- The Washington Times - Sunday, December 14, 2008

I usually do not review games of the shooter genre in this column, but thought the potential for learning might balance the violence in the History Channel - Civil War Secret Missions (for PlayStation 3 and Xbox 360, from Activision, rated T for teen, $49.99).

Just like 2006 title, Civil War: A Nation Divided, the attempt here is to educate while giving the players an exciting, hands-on, first-person perspective of the War between the States.

Unfortunately, the game fails at both levels.
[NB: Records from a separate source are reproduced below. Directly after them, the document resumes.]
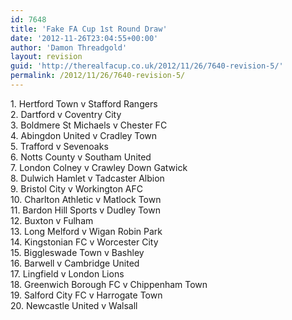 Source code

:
 ```yaml
---
id: 7648
title: 'Fake FA Cup 1st Round Draw'
date: '2012-11-26T23:04:55+00:00'
author: 'Damon Threadgold'
layout: revision
guid: 'http://therealfacup.co.uk/2012/11/26/7640-revision-5/'
permalink: /2012/11/26/7640-revision-5/
---
```


1\. Hertford Town v Stafford Rangers  
2\. Dartford v Coventry City  
3\. Boldmere St Michaels v Chester FC  
4\. Abingdon United v Cradley Town  
5\. Trafford v Sevenoaks  
6\. Notts County v Southam United  
7\. London Colney v Crawley Down Gatwick  
8\. Dulwich Hamlet v Tadcaster Albion  
9\. Bristol City v Workington AFC  
10\. Charlton Athletic v Matlock Town  
11\. Bardon Hill Sports v Dudley Town  
12\. Buxton v Fulham  
13\. Long Melford v Wigan Robin Park  
14\. Kingstonian FC v Worcester City  
15\. Biggleswade Town v Bashley  
16\. Barwell v Cambridge United  
17\. Lingfield v London Lions  
18\. Greenwich Borough FC v Chippenham Town  
19\. Salford City FC v Harrogate Town  
20\. Newcastle United v Walsall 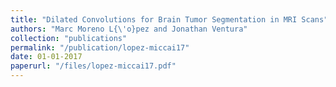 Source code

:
 ```yaml
---
title: "Dilated Convolutions for Brain Tumor Segmentation in MRI Scans"
authors: "Marc Moreno L{\'o}pez and Jonathan Ventura"
collection: "publications"
permalink: "/publication/lopez-miccai17"
date: 01-01-2017
paperurl: "/files/lopez-miccai17.pdf"
---
```

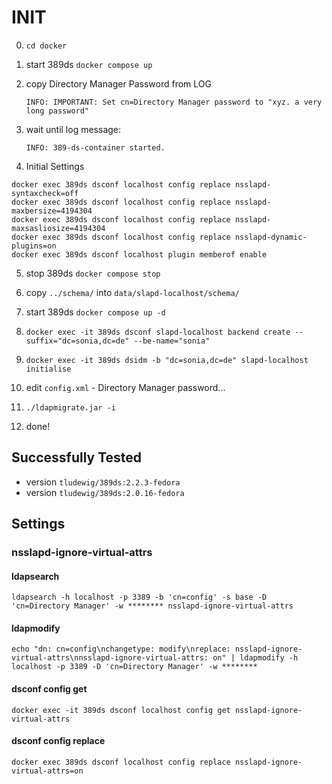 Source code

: # INIT

0. `cd docker`

1. start 389ds `docker compose up`
2. copy Directory Manager Password from LOG

    `INFO: IMPORTANT: Set cn=Directory Manager password to "xyz. a very long password"`

3. wait until log message:

   `INFO: 389-ds-container started.`

4. Initial Settings

```text
docker exec 389ds dsconf localhost config replace nsslapd-syntaxcheck=off
docker exec 389ds dsconf localhost config replace nsslapd-maxbersize=4194304
docker exec 389ds dsconf localhost config replace nsslapd-maxsasliosize=4194304
docker exec 389ds dsconf localhost config replace nsslapd-dynamic-plugins=on
docker exec 389ds dsconf localhost plugin memberof enable
```

5. stop 389ds `docker compose stop`
6. copy `../schema/` into `data/slapd-localhost/schema/`
7. start 389ds `docker compose up -d`
8. `docker exec -it 389ds dsconf slapd-localhost backend create --suffix="dc=sonia,dc=de" --be-name="sonia"`
9. `docker exec -it 389ds dsidm -b "dc=sonia,dc=de" slapd-localhost initialise`

10. edit `config.xml` - Directory Manager password...

11. `./ldapmigrate.jar -i`

12. done!

## Successfully Tested
- version `tludewig/389ds:2.2.3-fedora`
- version `tludewig/389ds:2.0.16-fedora`

## Settings

### nsslapd-ignore-virtual-attrs

#### ldapsearch

`ldapsearch -h localhost -p 3389 -b 'cn=config' -s base -D 'cn=Directory Manager' -w ******** nsslapd-ignore-virtual-attrs`

#### ldapmodify

`echo "dn: cn=config\nchangetype: modify\nreplace: nsslapd-ignore-virtual-attrs\nnsslapd-ignore-virtual-attrs: on" | ldapmodify -h localhost -p 3389 -D 'cn=Directory Manager' -w ********`

#### dsconf config get

`docker exec -it 389ds dsconf localhost config get nsslapd-ignore-virtual-attrs`

#### dsconf config replace

`docker exec 389ds dsconf localhost config replace nsslapd-ignore-virtual-attrs=on`
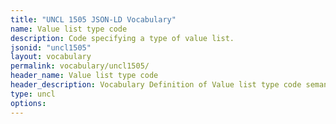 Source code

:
 ```yaml
---
title: "UNCL 1505 JSON-LD Vocabulary"
name: Value list type code
description: Code specifying a type of value list.
jsonid: "uncl1505"
layout: vocabulary
permalink: vocabulary/uncl1505/
header_name: Value list type code
header_description: Vocabulary Definition of Value list type code semantics in HTML format. JSON-LD format is available at [uncl1505.jsonld](https://edi3.org/vocabulary/uncl1505.jsonld)
type: uncl
options:
---
```

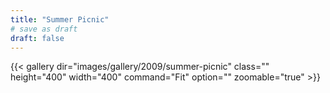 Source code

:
 ```yaml
---
title: "Summer Picnic"
# save as draft
draft: false
---
```


{{< gallery dir="images/gallery/2009/summer-picnic" class="" height="400" width="400" command="Fit" option="" zoomable="true" >}}
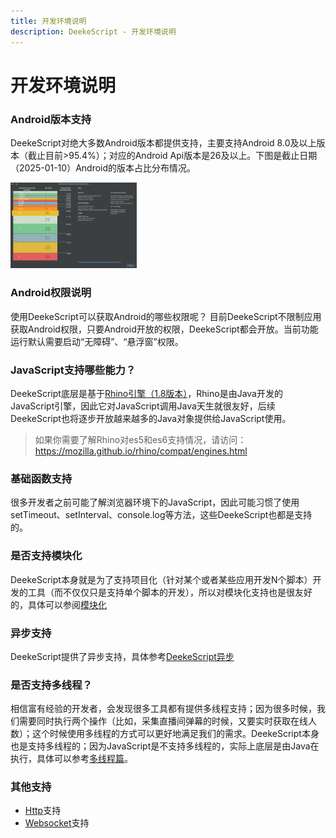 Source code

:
 ```yaml
---
title: 开发环境说明
description: DeekeScript - 开发环境说明
---
```



# 开发环境说明

### Android版本支持

DeekeScript对绝大多数Android版本都提供支持，主要支持Android 8.0及以上版本（截止目前>95.4%）；对应的Android Api版本是26及以上。下图是截止日期（2025-01-10）Android的版本占比分布情况。

<img src="../assets/android-rate.png" width="40%" />

### Android权限说明
使用DeekeScript可以获取Android的哪些权限呢？ 目前DeekeScript不限制应用获取Android权限，只要Android开放的权限，DeekeScript都会开放。当前功能运行默认需要启动“无障碍”、“悬浮窗”权限。

### JavaScript支持哪些能力？

DeekeScript底层是基于[Rhino引擎（1.8版本）](https://rhino.github.io/tutorials/embedding_tutorial/)，Rhino是由Java开发的JavaScript引擎，因此它对JavaScript调用Java天生就很友好，后续DeekeScript也将逐步开放越来越多的Java对象提供给JavaScript使用。

> 如果你需要了解Rhino对es5和es6支持情况，请访问：https://mozilla.github.io/rhino/compat/engines.html


### 基础函数支持
很多开发者之前可能了解浏览器环境下的JavaScript，因此可能习惯了使用setTimeout、setInterval、console.log等方法，这些DeekeScript也都是支持的。

### 是否支持模块化
DeekeScript本身就是为了支持项目化（针对某个或者某些应用开发N个脚本）开发的工具（而不仅仅只是支持单个脚本的开发），所以对模块化支持也是很友好的，具体可以参阅<a href="../advance/module.md">模块化</a>

### 异步支持
DeekeScript提供了异步支持，具体参考<a href="../promise/awa.md">DeekeScript异步</a>

### 是否支持多线程？
相信富有经验的开发者，会发现很多工具都有提供多线程支持；因为很多时候，我们需要同时执行两个操作（比如，采集直播间弹幕的时候，又要实时获取在线人数）；这个时候使用多线程的方式可以更好地满足我们的需求。DeekeScript本身也是支持多线程的；因为JavaScript是不支持多线程的，实际上底层是由Java在执行，具体可以参考<a href="../advance/thread.md">多线程篇</a>。

### 其他支持

- [Http](../base/http/http.md)支持
- [Websocket](../base/webSocket/webSocket.md)支持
What it does deliver is nearly a dozen missions split between the Union and Confederacy. Pre-mission briefings are in familiar documentary style with some opportunities to meet famous generals behind the war and a quick lesson in such battles as Gettysburg, Lynchburg and Chancellorsville.

A player joins a few elite, computer-controlled soldiers in each challenge and, in the most uninspired and convoluted means possible, attempts to kill the enemy or blow something up.

The battlegrounds are pretty impressive as the player visits forested spots, explores structures and glimpses battles from afar. He occasionally executes commands to revive fallen brethren, destroy cannons and cause mayhem to supply routes.

The soldier also will spend plenty of time hiding behind tree stumps, barrels and wooden barricades as he methodically picks off enemies using classic rifles such as the Henry, Whitworth Sniper and Colt.

Unfortunately, repetitious movements and comments from the soldiers, difficulty in aiming weapons, enemies that appear out of nowhere, an unending supply of ammunition, and a disconnect between the mission and briefing strip the strategy and emotion from the game.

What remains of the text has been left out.